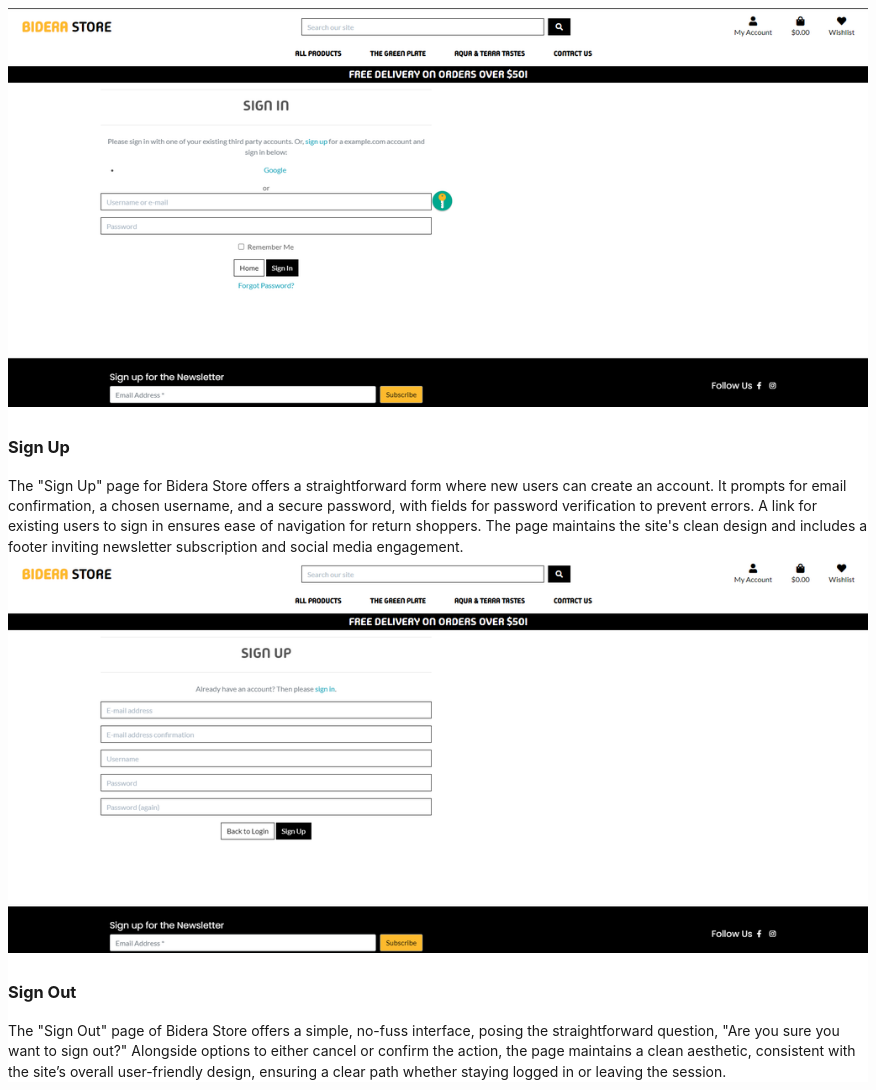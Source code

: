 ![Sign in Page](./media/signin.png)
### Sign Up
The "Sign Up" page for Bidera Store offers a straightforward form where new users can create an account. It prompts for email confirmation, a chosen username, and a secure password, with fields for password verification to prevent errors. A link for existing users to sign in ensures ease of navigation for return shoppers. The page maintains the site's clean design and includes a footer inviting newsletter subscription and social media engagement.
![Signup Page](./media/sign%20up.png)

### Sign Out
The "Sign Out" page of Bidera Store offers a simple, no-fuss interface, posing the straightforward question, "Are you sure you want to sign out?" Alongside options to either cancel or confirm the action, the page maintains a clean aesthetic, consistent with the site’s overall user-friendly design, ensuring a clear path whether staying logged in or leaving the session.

⁂

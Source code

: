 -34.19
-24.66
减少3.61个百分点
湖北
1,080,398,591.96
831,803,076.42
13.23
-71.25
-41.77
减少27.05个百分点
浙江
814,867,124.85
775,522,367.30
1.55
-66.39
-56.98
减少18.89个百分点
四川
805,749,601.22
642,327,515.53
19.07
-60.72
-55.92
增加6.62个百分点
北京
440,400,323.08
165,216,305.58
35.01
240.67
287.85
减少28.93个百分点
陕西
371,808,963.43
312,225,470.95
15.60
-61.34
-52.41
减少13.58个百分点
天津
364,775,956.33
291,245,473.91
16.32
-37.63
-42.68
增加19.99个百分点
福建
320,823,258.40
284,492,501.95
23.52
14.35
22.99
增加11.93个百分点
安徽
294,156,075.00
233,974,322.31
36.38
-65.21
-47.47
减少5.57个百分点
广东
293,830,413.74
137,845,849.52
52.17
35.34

⁂

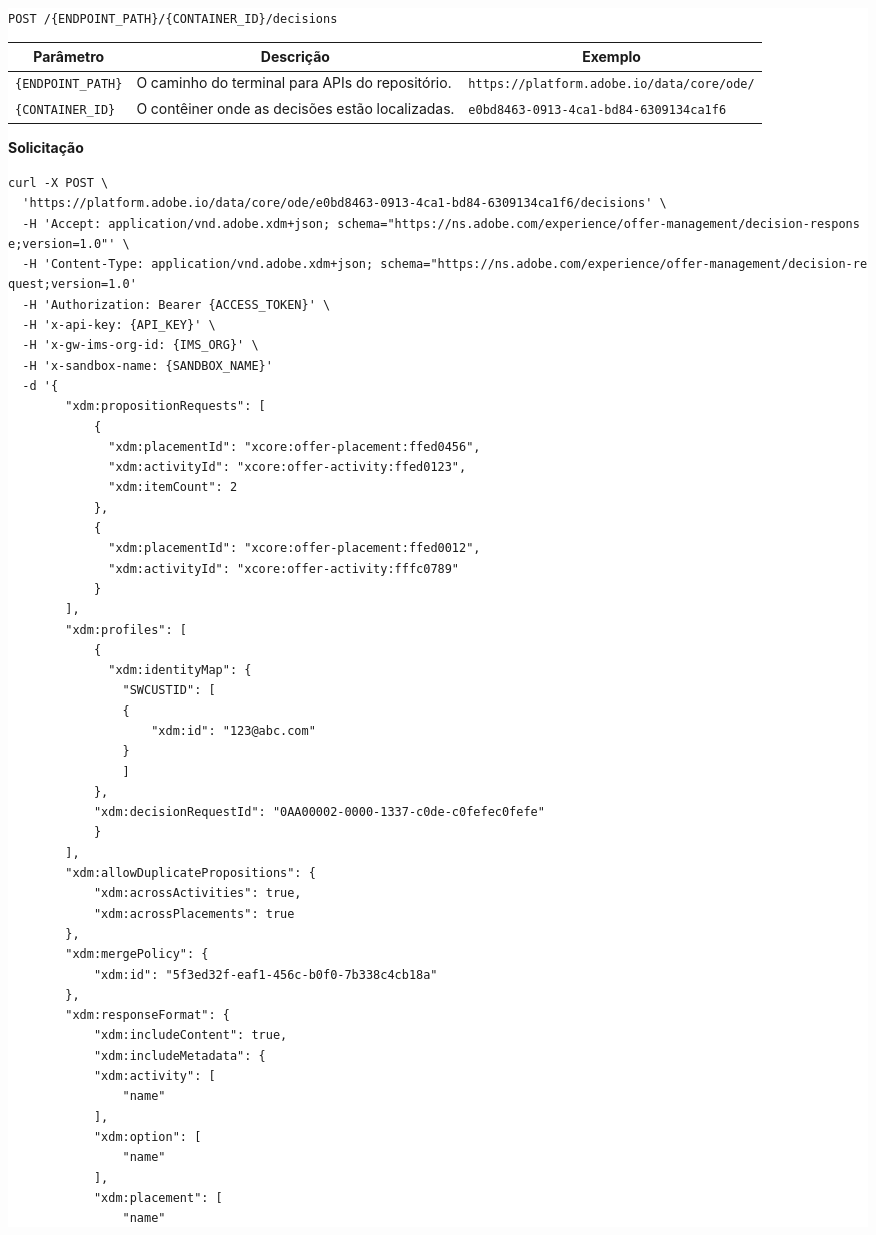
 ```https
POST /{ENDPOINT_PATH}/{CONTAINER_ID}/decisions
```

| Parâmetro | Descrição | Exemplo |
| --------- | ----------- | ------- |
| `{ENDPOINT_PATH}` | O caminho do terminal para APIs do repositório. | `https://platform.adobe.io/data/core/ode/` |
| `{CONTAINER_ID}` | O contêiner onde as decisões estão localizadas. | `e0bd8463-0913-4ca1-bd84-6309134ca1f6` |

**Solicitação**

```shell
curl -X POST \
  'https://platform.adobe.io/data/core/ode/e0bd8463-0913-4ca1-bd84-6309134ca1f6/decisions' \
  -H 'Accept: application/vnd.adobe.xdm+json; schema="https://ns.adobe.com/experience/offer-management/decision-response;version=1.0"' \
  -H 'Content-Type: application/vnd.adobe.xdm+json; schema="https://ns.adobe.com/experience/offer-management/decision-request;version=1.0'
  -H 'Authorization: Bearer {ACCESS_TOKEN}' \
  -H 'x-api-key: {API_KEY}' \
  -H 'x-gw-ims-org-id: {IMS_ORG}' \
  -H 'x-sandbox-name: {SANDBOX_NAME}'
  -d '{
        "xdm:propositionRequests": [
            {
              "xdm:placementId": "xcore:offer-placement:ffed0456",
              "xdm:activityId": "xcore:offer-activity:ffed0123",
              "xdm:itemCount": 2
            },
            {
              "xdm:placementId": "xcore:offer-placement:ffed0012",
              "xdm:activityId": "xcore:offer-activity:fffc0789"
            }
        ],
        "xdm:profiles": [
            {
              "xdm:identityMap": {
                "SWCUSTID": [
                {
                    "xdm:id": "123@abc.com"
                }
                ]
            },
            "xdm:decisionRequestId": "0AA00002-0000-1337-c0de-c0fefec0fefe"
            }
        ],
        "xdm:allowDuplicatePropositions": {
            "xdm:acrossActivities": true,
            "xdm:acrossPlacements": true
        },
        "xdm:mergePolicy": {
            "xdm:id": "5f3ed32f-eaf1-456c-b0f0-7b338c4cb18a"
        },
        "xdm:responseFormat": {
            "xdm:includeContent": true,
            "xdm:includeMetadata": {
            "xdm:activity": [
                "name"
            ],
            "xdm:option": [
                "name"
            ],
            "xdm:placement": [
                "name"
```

⁂

## Your goal
In the records above, locate each line with the word "straightforward". Copy all such lines.

## Solved problem
The "Sign Up" page for Bidera Store offers a straightforward form where new users can create an account. It prompts for email confirmation, a chosen username, and a secure password, with fields for password verification to prevent errors. A link for existing users to sign in ensures ease of navigation for return shoppers. The page maintains the site's clean design and includes a footer inviting newsletter subscription and social media engagement.
The "Sign Out" page of Bidera Store offers a simple, no-fuss interface, posing the straightforward question, "Are you sure you want to sign out?" Alongside options to either cancel or confirm the action, the page maintains a clean aesthetic, consistent with the site’s overall user-friendly design, ensuring a clear path whether staying logged in or leaving the session.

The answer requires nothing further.